**Your assignment**
Please go through the records below and return every line holding the word "without".

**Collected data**

• • • •

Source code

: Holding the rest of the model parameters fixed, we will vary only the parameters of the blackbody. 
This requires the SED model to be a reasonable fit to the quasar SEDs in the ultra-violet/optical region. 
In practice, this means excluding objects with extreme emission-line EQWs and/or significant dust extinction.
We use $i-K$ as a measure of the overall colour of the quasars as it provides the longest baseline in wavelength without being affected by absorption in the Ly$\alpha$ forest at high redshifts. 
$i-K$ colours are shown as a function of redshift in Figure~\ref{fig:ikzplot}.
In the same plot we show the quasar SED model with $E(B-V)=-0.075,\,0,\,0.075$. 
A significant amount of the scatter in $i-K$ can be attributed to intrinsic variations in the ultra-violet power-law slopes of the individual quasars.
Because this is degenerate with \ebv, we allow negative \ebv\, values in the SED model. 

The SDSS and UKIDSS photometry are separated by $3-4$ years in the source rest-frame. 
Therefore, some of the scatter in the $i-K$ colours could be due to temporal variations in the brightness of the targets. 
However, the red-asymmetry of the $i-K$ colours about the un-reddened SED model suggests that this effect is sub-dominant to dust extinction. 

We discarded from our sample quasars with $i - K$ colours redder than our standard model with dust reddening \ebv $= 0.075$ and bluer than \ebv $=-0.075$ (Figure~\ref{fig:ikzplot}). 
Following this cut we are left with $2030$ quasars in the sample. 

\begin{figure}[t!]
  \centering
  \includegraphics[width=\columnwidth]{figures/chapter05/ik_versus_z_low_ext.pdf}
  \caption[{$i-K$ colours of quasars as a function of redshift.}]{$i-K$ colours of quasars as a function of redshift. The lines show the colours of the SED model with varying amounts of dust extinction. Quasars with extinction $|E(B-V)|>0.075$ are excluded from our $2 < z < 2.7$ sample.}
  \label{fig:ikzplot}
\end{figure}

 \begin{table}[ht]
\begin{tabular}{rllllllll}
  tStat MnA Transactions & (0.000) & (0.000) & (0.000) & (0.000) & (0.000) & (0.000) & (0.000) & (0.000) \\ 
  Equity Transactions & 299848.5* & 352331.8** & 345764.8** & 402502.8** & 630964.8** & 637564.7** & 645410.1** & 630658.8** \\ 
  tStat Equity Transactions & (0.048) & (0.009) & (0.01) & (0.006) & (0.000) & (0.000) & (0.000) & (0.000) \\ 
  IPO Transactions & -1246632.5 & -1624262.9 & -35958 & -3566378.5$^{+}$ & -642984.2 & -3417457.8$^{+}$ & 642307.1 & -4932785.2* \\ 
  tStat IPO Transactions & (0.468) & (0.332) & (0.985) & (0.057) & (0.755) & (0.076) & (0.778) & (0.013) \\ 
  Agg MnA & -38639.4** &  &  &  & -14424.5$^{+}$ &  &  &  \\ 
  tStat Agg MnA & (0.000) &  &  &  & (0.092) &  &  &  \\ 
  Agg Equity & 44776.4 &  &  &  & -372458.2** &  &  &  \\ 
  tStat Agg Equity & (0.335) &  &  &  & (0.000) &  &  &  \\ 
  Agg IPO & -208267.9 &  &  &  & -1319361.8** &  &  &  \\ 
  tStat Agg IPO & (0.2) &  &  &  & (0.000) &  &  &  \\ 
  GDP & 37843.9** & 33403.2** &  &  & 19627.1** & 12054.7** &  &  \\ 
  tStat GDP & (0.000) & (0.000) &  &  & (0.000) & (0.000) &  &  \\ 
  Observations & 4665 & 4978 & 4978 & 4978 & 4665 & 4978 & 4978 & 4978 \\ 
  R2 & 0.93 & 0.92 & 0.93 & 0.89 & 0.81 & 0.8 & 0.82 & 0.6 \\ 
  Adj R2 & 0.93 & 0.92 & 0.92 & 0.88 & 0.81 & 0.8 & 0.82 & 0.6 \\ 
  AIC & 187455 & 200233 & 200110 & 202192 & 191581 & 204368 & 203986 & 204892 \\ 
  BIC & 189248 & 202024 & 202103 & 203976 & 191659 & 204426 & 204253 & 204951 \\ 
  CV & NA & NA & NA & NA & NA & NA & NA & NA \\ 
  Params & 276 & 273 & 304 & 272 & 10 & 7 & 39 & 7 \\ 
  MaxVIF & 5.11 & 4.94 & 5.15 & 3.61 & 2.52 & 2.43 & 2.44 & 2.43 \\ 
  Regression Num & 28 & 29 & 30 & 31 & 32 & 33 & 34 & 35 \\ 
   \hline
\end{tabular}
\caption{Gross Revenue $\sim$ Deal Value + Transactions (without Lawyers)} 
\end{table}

• • • •

**Response for this exercise**
We use $i-K$ as a measure of the overall colour of the quasars as it provides the longest baseline in wavelength without being affected by absorption in the Ly$\alpha$ forest at high redshifts. 
\caption{Gross Revenue $\sim$ Deal Value + Transactions (without Lawyers)} 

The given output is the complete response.